The cyanobacterium Synechocystis sp. PCC 6803 adjusts the activity of the CCM under different CO₂ conditions mainly on the transcriptional level. The transcriptional factor NdhR has been shown to act as the main repressor of the CCM under high CO₂ conditions, while it becomes inactivated when CO₂ is limiting. The DNA-binding activity of NdhR depends on metabolic signals responding to the external CO₂ amount. The repressor is activated by binding of the TCA cycle intermediate 2-oxoglutarate (2-OG), which accumulates under excess of CO₂, while the repressor is inactivated upon binding of the photorespiratory intermediate 2-PG, which accumulates under CO₂-limiting conditions (Zhang et al. 2018). However, mutation of ndhR only abolished parts of the low CO₂ response in Synechocystis (Klähn et al. 2015), which clearly implies the involvement of more factors and signals. One additional transcriptional factor CyAbrB2 has been described, which cooperates with NdhR in the low CO₂ response of Synechocystis (Orf et al. 2016).

Recently, a protein called SbtB that shows structural similarities with the nitrogen-sensing protein P_II has been identified as novel player in the CO₂ response of cyanobacteria (Selim et al. 2018). SbtB is binding the secondary messenger cAMP, which has been before suggested to act as signal molecule in carbon sensing among bacteria and eukaryotes including humans. The SbtB-based network in cAMP-mediated CO₂ sensing is currently analyzed in cooperation with the group of Prof. Karl Forchhammer (University of Tübingen) in the frame of the priority program SPP 1879. Moreover, previously not annotated small proteins have been recently identified in Synechocystis (Baumgartner et al. 2016), which might play a role in the metabolic regulation of cyanobacteria. First data obtained by us within the priority program SPP2002 suggest that the small proteins Norf4 and AcnSP regulate the activities of glycolysis and TCA cycle, respectively.

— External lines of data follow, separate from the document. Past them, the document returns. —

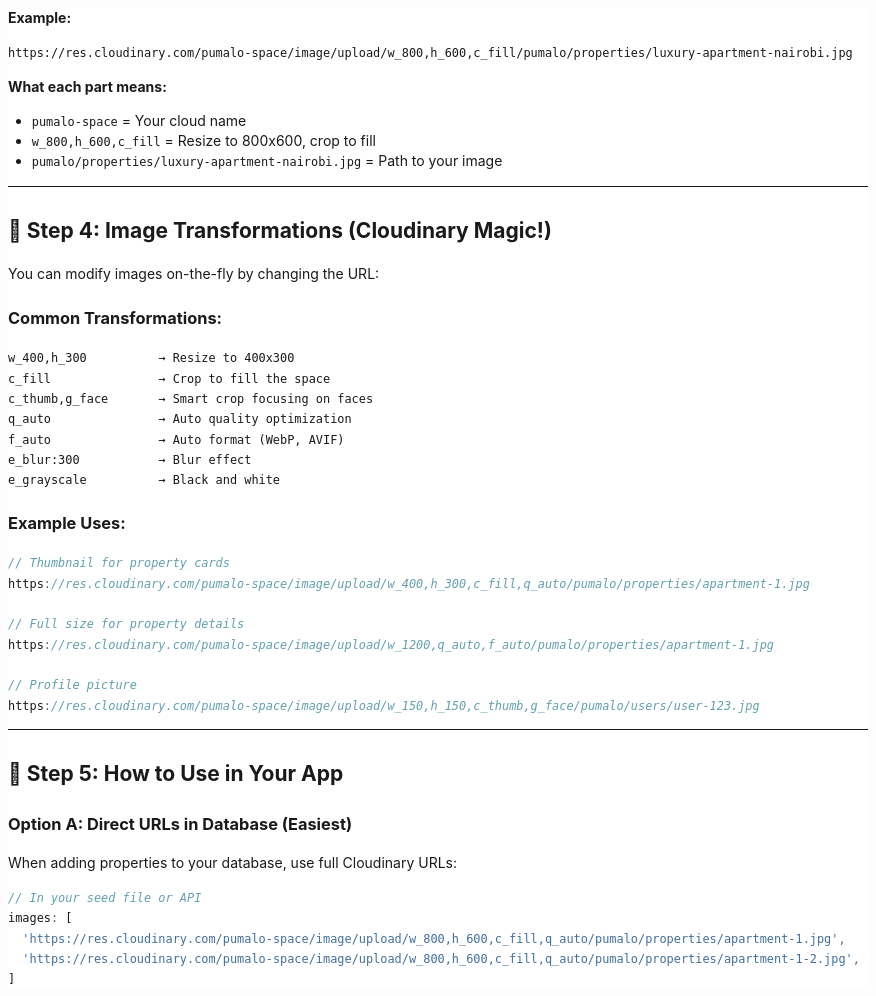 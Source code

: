 **Example:**
```
https://res.cloudinary.com/pumalo-space/image/upload/w_800,h_600,c_fill/pumalo/properties/luxury-apartment-nairobi.jpg
```

**What each part means:**
- `pumalo-space` = Your cloud name
- `w_800,h_600,c_fill` = Resize to 800x600, crop to fill
- `pumalo/properties/luxury-apartment-nairobi.jpg` = Path to your image

---

## 🎨 Step 4: Image Transformations (Cloudinary Magic!)

You can modify images on-the-fly by changing the URL:

### Common Transformations:
```
w_400,h_300          → Resize to 400x300
c_fill               → Crop to fill the space
c_thumb,g_face       → Smart crop focusing on faces
q_auto               → Auto quality optimization
f_auto               → Auto format (WebP, AVIF)
e_blur:300           → Blur effect
e_grayscale          → Black and white
```

### Example Uses:
```javascript
// Thumbnail for property cards
https://res.cloudinary.com/pumalo-space/image/upload/w_400,h_300,c_fill,q_auto/pumalo/properties/apartment-1.jpg

// Full size for property details
https://res.cloudinary.com/pumalo-space/image/upload/w_1200,q_auto,f_auto/pumalo/properties/apartment-1.jpg

// Profile picture
https://res.cloudinary.com/pumalo-space/image/upload/w_150,h_150,c_thumb,g_face/pumalo/users/user-123.jpg
```

---

## 🚀 Step 5: How to Use in Your App

### Option A: Direct URLs in Database (Easiest)

When adding properties to your database, use full Cloudinary URLs:

```typescript
// In your seed file or API
images: [
  'https://res.cloudinary.com/pumalo-space/image/upload/w_800,h_600,c_fill,q_auto/pumalo/properties/apartment-1.jpg',
  'https://res.cloudinary.com/pumalo-space/image/upload/w_800,h_600,c_fill,q_auto/pumalo/properties/apartment-1-2.jpg',
]
```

The sensing of CO₂ in the model plant Arabidopsis involves also the metabolic signal 2-PG, which has been shown in plant with lowered or accelerated expression of the photorespiratory enzyme PGPase. One major observation was that the efficient conversion of 2-PG is key to maintain optimal Calvin-cycle activity and the export of carbon towards starch (Flügel et al. 2017). Fluctuations in the cellular 2-PG occur under short- and long-term environmental stresses, hence, its sensing could serve as signal for the acclimation of plant metabolism (Timm et al. 2019). In addition, redox control of enzymes in the mitochondrial steps of photorespiration is involved in adjusting the carbon flux according to the CO₂-regulated photosynthesis in plants (Reinholdt et al. 2019, Fonseca-Pereira et al. 2020). The control of the mitochondrial L-protein by thioredoxins has been identified as main redox-controlled step, given this enzyme plays an important role in four major enzyme complexes in mitochondria. In collaboration with Prof. Danilo M. Daloso (University of Fortaleza, Brazil) and Prof. Alisdair R. Fernie (Max-Planck Institute for Molecular Plant Physiology, Golm) we are currently investigating how these mechanism controls carbon fluxes through the photorespiratory 2-PG metabolism, the TCA-cycle, and the degradation of branched chain amino acids.